Em seu diário, o padre tcheco Samuel Fritz, que catequizou índios na Amazônia por 40 anos, descreve a destruição do local um ano após o tremor, e colhe depoimentos de índios que relataram os tremores –e apontaram o missionário como culpado pela fúria da natureza.
Veloso teve acesso às memórias de um segundo catequizador, o padre Felipe Bettendorf, que também descreveu relatos de indígenas no local, dois anos após o fato.
"São escritos confiáveis e muito consideráveis, eles tratavam as coisas com os pés no chão", conta.
O pesquisador mapeou os pontos em que os padres relataram o que viram, mais os locais onde os relatos dos índios que sentiram o tremor foram colhidos. Com isso, traçou o provável epicentro e a magnitude –uma estimativa conservadora, segundo ele.
As descrições dos padres também ajudaram a detalhar os efeitos do terremoto, como abertura de clareiras na mata, árvores tombadas e o esfarelamento de rochas.

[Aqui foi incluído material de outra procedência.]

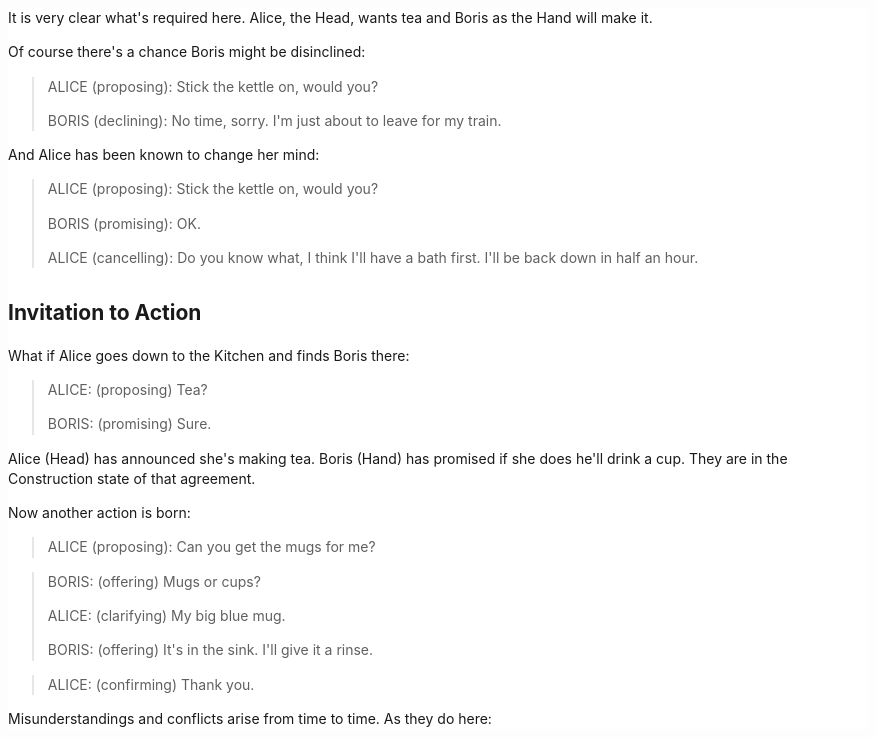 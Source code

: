 It is very clear what's required here. Alice, the Head, wants tea and Boris as the Hand will make it.

Of course there's a chance Boris might be disinclined:

> ALICE (proposing):
> Stick the kettle on, would you?
>
> BORIS (declining):
> No time, sorry. I'm just about to leave for my train.

And Alice has been known to change her mind:

> ALICE (proposing):
> Stick the kettle on, would you?
>
> BORIS (promising):
> OK.
>
> ALICE (cancelling):
> Do you know what, I think I'll have a bath first. I'll be back down in half an hour.

Invitation to Action
--------------------

What if Alice goes down to the Kitchen and finds Boris there:

> ALICE: (proposing)
> Tea?
>
> BORIS: (promising)
> Sure.

Alice (Head) has announced she's making tea. Boris (Hand) has promised if she does he'll drink a cup. They are in the Construction
state of that agreement.

Now another action is born:

> ALICE (proposing):
> Can you get the mugs for me?

> BORIS: (offering)
> Mugs or cups?
>
> ALICE: (clarifying)
> My big blue mug.
>
> BORIS: (offering)
> It's in the sink. I'll give it a rinse.

> ALICE: (confirming)
> Thank you.
>

Misunderstandings and conflicts arise from time to time. As they do here:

O terremoto provocou ondas semelhantes a de tsunamis, aldeias foram inundadas e o curso do rio Urubu, afluente do Amazonas, foi invertido por um período.

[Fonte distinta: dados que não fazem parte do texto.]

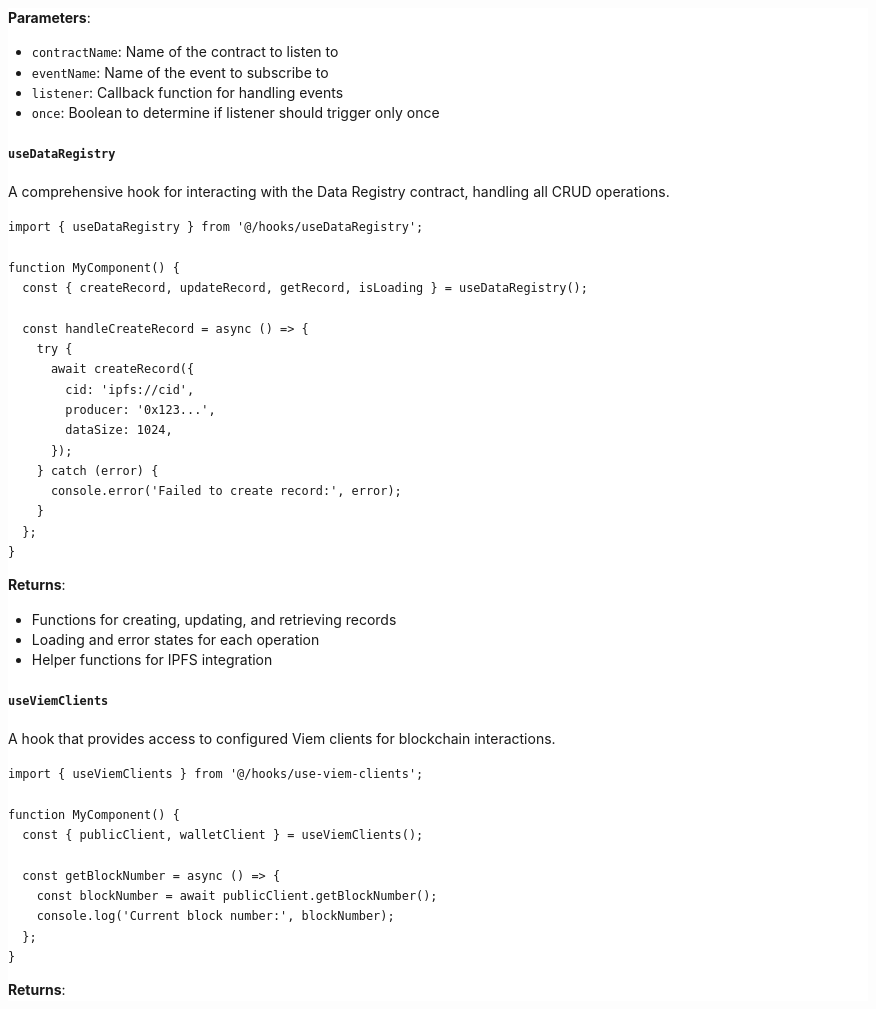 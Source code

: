 **Parameters**:

- `contractName`: Name of the contract to listen to
- `eventName`: Name of the event to subscribe to
- `listener`: Callback function for handling events
- `once`: Boolean to determine if listener should trigger only once

#### `useDataRegistry`

A comprehensive hook for interacting with the Data Registry contract, handling all CRUD operations.

```tsx
import { useDataRegistry } from '@/hooks/useDataRegistry';

function MyComponent() {
  const { createRecord, updateRecord, getRecord, isLoading } = useDataRegistry();

  const handleCreateRecord = async () => {
    try {
      await createRecord({
        cid: 'ipfs://cid',
        producer: '0x123...',
        dataSize: 1024,
      });
    } catch (error) {
      console.error('Failed to create record:', error);
    }
  };
}
```

**Returns**:

- Functions for creating, updating, and retrieving records
- Loading and error states for each operation
- Helper functions for IPFS integration

#### `useViemClients`

A hook that provides access to configured Viem clients for blockchain interactions.

```tsx
import { useViemClients } from '@/hooks/use-viem-clients';

function MyComponent() {
  const { publicClient, walletClient } = useViemClients();

  const getBlockNumber = async () => {
    const blockNumber = await publicClient.getBlockNumber();
    console.log('Current block number:', blockNumber);
  };
}
```

**Returns**:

Não há relatos de vítimas. Até hoje, só uma pessoa morreu no Brasil por causa de terremoto: em 2007, após abalo de 4,9 graus, em Minas Gerais.
"Hoje seria diferente, pois a região se desenvolveu e há exposição de construções que não foram desenhadas para resistir a abalos fortes", afirma o pesquisador, que esteve no epicentro, mas não encontrou sinais do sismo.

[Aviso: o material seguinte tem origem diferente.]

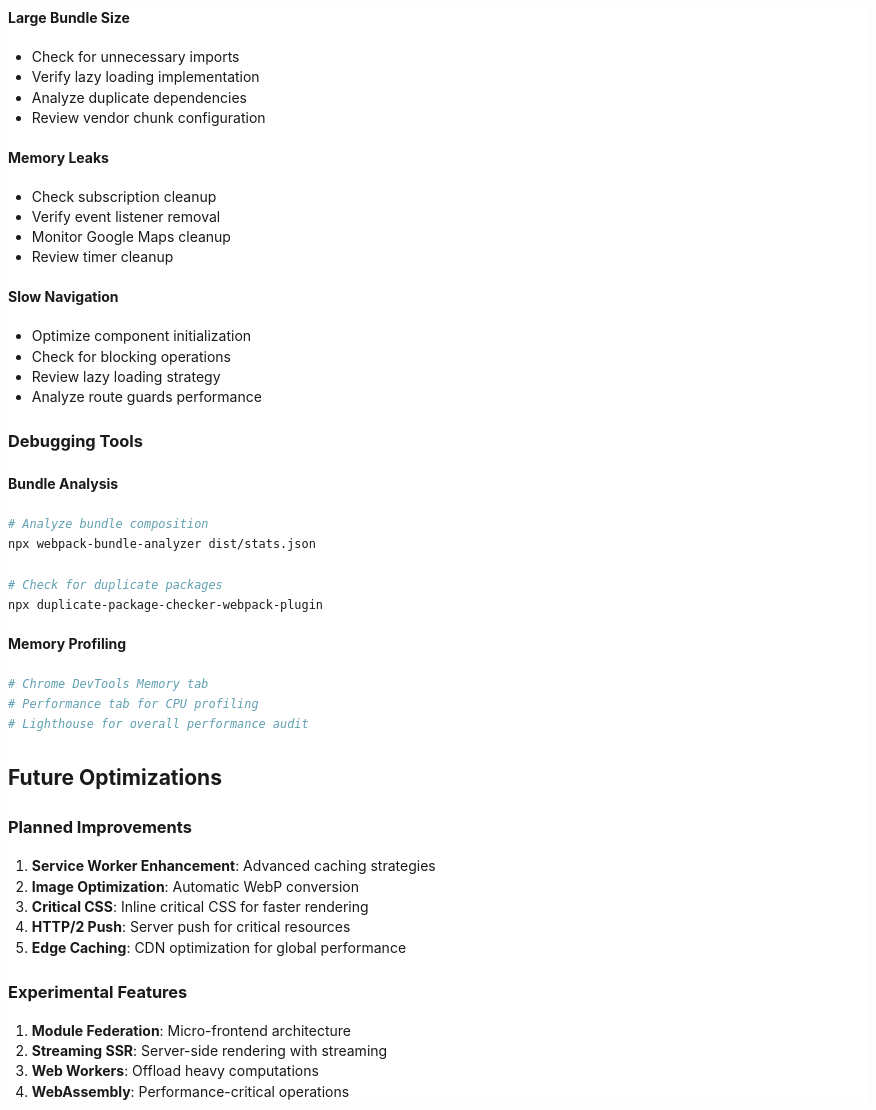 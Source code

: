 #### Large Bundle Size
- Check for unnecessary imports
- Verify lazy loading implementation
- Analyze duplicate dependencies
- Review vendor chunk configuration

#### Memory Leaks
- Check subscription cleanup
- Verify event listener removal
- Monitor Google Maps cleanup
- Review timer cleanup

#### Slow Navigation
- Optimize component initialization
- Check for blocking operations
- Review lazy loading strategy
- Analyze route guards performance

### Debugging Tools

#### Bundle Analysis
```bash
# Analyze bundle composition
npx webpack-bundle-analyzer dist/stats.json

# Check for duplicate packages
npx duplicate-package-checker-webpack-plugin
```

#### Memory Profiling
```bash
# Chrome DevTools Memory tab
# Performance tab for CPU profiling
# Lighthouse for overall performance audit
```

## Future Optimizations

### Planned Improvements
1. **Service Worker Enhancement**: Advanced caching strategies
2. **Image Optimization**: Automatic WebP conversion
3. **Critical CSS**: Inline critical CSS for faster rendering
4. **HTTP/2 Push**: Server push for critical resources
5. **Edge Caching**: CDN optimization for global performance

### Experimental Features
1. **Module Federation**: Micro-frontend architecture
2. **Streaming SSR**: Server-side rendering with streaming
3. **Web Workers**: Offload heavy computations
4. **WebAssembly**: Performance-critical operations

"Cabe agora buscarmos vestígios que o terremoto deixa. Requer um trabalho grande de escavação", diz Veloso.
Para Veloso, a descoberta desmistifica a máxima de que o Brasil não pode ser atingido por grandes abalos sísmicos. "Aconteceu um, pode acontecer outro. O período de retorno, porém, é grande, calculado em 500 anos", diz.